▸ **MATERIAL TO PROCESS**
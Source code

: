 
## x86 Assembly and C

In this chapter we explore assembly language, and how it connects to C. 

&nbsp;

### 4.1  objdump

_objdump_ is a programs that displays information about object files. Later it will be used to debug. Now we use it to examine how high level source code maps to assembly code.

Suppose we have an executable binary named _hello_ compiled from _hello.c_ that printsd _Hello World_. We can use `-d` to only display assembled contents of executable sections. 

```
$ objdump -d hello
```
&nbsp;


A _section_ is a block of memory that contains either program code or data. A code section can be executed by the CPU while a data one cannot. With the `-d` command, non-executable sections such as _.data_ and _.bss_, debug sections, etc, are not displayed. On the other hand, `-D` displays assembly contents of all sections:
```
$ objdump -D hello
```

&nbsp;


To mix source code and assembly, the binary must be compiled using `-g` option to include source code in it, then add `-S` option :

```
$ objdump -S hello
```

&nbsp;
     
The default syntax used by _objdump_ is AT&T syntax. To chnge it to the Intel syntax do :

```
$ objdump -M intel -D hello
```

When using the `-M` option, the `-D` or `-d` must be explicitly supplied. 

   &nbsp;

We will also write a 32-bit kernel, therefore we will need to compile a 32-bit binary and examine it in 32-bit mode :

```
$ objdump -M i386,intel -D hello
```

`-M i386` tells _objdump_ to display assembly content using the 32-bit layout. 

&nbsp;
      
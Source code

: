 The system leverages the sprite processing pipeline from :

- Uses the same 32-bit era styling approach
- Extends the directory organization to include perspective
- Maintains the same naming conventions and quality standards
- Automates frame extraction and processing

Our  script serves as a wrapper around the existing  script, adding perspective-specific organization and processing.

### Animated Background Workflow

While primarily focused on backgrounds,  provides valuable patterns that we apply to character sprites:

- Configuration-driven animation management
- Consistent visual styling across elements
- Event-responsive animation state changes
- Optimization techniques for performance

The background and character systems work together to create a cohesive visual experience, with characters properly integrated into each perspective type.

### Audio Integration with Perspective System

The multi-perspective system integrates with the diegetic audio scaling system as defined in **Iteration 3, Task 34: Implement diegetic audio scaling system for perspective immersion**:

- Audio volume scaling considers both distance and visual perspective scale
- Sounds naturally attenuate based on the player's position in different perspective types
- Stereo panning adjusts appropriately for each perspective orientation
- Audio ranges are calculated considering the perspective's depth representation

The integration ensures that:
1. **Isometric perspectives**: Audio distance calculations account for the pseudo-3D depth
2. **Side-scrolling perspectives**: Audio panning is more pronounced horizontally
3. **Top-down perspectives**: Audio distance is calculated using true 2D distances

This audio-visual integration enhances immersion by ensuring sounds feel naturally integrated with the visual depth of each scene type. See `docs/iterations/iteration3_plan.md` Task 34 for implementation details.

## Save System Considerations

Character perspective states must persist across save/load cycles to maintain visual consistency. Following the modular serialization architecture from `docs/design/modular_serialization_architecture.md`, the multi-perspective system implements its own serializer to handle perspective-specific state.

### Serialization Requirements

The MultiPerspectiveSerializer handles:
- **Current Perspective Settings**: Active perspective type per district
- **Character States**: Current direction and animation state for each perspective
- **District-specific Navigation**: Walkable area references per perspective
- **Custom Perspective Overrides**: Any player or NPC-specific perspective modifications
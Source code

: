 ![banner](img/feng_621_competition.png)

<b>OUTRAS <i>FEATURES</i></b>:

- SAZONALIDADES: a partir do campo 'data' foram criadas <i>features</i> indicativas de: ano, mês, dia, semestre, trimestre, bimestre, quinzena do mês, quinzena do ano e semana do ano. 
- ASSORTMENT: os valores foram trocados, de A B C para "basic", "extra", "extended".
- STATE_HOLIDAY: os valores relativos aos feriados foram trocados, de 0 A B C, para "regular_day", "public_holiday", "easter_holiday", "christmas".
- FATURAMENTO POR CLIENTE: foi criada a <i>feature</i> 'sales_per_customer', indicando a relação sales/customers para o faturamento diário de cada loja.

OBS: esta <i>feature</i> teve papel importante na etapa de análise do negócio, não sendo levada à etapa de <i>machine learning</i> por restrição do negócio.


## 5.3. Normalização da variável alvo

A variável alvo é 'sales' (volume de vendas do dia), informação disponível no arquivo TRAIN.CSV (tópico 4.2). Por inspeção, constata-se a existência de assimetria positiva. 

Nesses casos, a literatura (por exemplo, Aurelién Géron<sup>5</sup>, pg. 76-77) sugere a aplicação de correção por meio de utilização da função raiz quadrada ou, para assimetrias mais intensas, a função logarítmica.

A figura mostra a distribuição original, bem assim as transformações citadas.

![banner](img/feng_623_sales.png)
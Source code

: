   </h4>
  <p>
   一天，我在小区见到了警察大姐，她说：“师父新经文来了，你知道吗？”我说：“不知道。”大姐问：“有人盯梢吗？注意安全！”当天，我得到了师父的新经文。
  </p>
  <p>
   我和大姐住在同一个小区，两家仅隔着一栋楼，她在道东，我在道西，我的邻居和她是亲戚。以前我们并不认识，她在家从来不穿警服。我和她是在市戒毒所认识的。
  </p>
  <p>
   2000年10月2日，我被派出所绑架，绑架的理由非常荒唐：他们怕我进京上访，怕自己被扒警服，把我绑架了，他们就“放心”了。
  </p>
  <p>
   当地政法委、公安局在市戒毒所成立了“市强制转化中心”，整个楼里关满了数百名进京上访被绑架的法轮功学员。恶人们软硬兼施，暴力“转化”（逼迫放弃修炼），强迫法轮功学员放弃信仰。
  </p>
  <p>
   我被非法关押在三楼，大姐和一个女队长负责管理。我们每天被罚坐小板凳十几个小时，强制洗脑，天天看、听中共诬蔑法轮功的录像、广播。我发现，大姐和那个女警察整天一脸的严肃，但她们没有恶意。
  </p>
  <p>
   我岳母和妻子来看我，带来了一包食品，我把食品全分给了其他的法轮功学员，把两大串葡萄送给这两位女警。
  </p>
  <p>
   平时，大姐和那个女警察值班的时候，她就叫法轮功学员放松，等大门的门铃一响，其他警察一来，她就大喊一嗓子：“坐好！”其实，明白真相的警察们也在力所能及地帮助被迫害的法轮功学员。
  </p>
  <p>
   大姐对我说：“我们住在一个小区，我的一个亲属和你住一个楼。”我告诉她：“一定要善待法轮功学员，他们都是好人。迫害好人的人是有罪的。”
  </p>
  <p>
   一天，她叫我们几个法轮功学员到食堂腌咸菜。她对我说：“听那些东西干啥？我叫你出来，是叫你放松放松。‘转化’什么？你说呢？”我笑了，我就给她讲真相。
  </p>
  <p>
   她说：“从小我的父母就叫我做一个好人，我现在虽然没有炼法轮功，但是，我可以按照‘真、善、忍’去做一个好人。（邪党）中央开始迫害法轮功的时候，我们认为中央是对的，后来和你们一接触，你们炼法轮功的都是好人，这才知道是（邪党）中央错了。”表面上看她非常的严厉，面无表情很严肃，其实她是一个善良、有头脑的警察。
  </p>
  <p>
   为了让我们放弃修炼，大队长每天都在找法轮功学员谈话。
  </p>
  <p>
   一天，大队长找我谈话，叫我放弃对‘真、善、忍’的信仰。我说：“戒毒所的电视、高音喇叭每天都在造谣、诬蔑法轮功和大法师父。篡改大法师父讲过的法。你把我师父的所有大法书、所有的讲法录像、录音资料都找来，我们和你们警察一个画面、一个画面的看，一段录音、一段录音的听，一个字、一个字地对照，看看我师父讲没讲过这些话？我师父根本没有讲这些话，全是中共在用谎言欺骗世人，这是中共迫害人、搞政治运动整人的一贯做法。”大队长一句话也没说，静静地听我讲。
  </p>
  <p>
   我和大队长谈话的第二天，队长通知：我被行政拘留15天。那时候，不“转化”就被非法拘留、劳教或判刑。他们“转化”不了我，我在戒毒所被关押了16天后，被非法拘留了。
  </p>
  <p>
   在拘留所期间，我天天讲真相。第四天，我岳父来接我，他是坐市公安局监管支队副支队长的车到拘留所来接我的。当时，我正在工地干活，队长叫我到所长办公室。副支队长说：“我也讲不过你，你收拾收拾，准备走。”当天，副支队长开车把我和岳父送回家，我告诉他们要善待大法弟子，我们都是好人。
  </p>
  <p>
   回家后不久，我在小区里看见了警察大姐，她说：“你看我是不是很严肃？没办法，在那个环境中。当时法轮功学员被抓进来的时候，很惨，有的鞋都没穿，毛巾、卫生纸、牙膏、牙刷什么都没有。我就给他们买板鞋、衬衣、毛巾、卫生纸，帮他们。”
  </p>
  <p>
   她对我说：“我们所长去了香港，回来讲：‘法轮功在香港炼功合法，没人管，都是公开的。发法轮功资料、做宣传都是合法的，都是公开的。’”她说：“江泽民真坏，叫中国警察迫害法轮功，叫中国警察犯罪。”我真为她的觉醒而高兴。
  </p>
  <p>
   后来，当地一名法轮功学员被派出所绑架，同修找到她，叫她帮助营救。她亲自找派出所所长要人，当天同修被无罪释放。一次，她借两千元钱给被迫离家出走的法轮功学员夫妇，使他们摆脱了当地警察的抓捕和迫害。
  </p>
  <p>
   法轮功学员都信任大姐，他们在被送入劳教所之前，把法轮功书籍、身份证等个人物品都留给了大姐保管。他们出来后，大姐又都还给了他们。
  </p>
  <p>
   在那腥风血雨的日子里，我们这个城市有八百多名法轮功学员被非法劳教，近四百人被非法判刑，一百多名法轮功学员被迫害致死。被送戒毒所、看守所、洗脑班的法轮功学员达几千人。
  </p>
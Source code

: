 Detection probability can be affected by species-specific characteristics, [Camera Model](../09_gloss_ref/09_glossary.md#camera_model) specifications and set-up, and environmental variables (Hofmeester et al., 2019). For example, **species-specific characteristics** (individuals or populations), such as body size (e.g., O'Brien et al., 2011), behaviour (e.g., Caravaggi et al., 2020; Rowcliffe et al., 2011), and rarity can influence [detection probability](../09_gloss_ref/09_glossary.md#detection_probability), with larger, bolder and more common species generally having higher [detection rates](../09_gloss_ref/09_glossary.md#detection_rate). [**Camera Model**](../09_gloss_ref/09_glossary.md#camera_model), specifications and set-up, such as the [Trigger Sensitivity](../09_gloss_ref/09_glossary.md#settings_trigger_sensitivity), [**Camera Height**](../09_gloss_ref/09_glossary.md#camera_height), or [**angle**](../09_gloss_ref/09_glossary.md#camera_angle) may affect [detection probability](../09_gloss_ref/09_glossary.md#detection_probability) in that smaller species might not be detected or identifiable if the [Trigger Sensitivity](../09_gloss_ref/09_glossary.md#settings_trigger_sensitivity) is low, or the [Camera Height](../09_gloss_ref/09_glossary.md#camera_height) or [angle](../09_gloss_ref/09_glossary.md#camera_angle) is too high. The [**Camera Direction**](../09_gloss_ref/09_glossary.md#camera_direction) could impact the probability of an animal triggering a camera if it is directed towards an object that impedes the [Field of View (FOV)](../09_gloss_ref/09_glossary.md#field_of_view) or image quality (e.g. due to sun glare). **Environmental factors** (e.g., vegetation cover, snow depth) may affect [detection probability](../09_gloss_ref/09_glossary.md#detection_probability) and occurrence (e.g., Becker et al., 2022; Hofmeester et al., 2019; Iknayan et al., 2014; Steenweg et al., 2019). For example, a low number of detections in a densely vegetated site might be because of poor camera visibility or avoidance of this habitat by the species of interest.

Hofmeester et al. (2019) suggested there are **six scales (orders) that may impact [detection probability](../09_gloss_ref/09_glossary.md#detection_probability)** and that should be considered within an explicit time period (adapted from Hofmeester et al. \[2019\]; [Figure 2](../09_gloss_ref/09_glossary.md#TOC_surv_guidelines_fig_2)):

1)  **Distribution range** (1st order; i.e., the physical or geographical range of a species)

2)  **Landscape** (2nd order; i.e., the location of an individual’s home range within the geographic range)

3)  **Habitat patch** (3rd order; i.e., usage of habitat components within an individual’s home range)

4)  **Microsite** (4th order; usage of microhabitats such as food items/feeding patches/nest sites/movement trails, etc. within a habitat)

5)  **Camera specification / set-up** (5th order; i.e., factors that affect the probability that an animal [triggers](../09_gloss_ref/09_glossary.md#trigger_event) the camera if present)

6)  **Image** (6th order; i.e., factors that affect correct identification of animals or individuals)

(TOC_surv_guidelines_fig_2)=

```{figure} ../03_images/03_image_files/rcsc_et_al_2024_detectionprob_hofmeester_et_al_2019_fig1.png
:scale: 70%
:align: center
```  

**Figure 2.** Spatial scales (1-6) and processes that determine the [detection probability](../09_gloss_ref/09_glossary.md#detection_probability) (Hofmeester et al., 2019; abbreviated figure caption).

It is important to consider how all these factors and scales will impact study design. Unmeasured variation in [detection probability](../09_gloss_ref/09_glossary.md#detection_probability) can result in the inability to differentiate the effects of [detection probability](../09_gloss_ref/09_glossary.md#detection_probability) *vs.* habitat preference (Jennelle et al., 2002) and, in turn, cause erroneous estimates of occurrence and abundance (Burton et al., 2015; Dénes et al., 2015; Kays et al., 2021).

▸ **PROMPT**
Return the lines above that include the string "distance".

▸ **ANSWER TO THE EXERCISE**
- Audio volume scaling considers both distance and visual perspective scale
1. **Isometric perspectives**: Audio distance calculations account for the pseudo-3D depth
3. **Top-down perspectives**: Audio distance is calculated using true 2D distances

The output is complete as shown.